Start of Task material

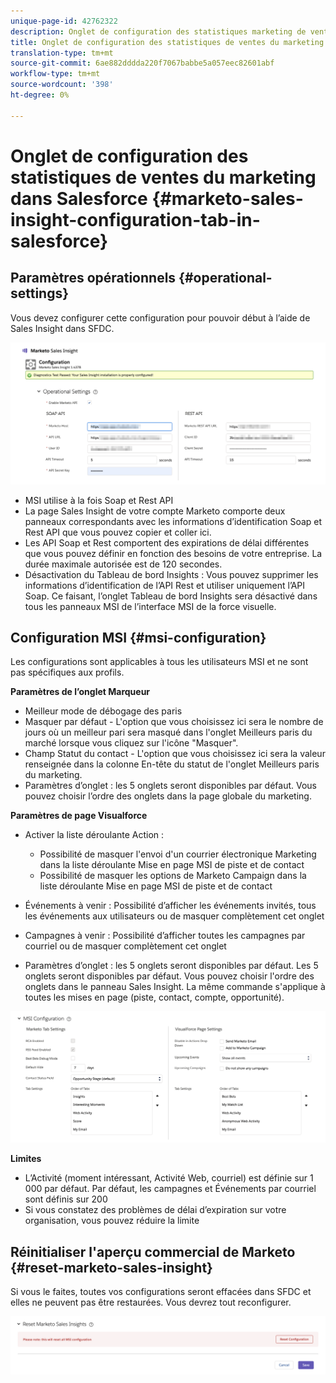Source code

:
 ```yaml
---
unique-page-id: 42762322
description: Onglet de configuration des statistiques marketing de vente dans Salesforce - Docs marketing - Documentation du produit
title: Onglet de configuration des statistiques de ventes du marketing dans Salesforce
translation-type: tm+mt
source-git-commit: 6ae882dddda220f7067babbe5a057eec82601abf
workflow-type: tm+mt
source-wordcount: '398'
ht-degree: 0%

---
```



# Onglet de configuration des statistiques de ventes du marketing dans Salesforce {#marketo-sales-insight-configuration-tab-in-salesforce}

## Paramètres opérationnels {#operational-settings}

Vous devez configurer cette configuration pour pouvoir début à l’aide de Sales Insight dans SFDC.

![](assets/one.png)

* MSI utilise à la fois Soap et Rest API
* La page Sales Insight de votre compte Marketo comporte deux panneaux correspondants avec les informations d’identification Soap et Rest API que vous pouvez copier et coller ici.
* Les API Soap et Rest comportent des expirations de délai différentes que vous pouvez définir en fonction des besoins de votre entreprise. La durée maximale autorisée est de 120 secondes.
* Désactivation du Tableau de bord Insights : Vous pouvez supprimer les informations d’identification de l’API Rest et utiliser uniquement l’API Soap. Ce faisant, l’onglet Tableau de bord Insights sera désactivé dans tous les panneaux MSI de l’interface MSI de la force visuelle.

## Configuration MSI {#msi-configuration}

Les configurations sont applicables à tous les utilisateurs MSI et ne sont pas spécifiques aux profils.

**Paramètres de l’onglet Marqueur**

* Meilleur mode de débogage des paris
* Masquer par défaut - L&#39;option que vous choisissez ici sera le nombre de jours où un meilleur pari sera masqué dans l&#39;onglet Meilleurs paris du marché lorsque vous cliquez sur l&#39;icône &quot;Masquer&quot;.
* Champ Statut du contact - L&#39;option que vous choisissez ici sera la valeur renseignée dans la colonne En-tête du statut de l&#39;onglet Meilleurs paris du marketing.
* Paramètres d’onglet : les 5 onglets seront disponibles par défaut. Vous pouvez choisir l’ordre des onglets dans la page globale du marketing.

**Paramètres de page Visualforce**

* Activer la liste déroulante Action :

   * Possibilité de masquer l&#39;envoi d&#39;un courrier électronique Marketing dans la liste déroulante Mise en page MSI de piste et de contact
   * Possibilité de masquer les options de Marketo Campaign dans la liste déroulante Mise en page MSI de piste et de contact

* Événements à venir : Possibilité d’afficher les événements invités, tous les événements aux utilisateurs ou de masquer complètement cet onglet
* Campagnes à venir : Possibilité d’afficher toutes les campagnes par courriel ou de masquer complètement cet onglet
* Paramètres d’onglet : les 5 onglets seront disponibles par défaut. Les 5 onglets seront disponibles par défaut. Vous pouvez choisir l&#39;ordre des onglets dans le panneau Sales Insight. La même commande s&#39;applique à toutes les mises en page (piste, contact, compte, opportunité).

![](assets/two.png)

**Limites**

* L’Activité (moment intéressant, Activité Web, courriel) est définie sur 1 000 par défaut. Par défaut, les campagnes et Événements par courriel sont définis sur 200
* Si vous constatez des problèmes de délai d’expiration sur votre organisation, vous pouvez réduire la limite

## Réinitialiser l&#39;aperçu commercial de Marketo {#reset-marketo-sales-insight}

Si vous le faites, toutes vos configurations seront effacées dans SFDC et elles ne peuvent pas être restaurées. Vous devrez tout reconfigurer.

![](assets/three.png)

End of Task material

Description of the task: Whenever a line above contains "délai", copy that line.

Task result:
* Les API Soap et Rest comportent des expirations de délai différentes que vous pouvez définir en fonction des besoins de votre entreprise. La durée maximale autorisée est de 120 secondes.
* Si vous constatez des problèmes de délai d’expiration sur votre organisation, vous pouvez réduire la limite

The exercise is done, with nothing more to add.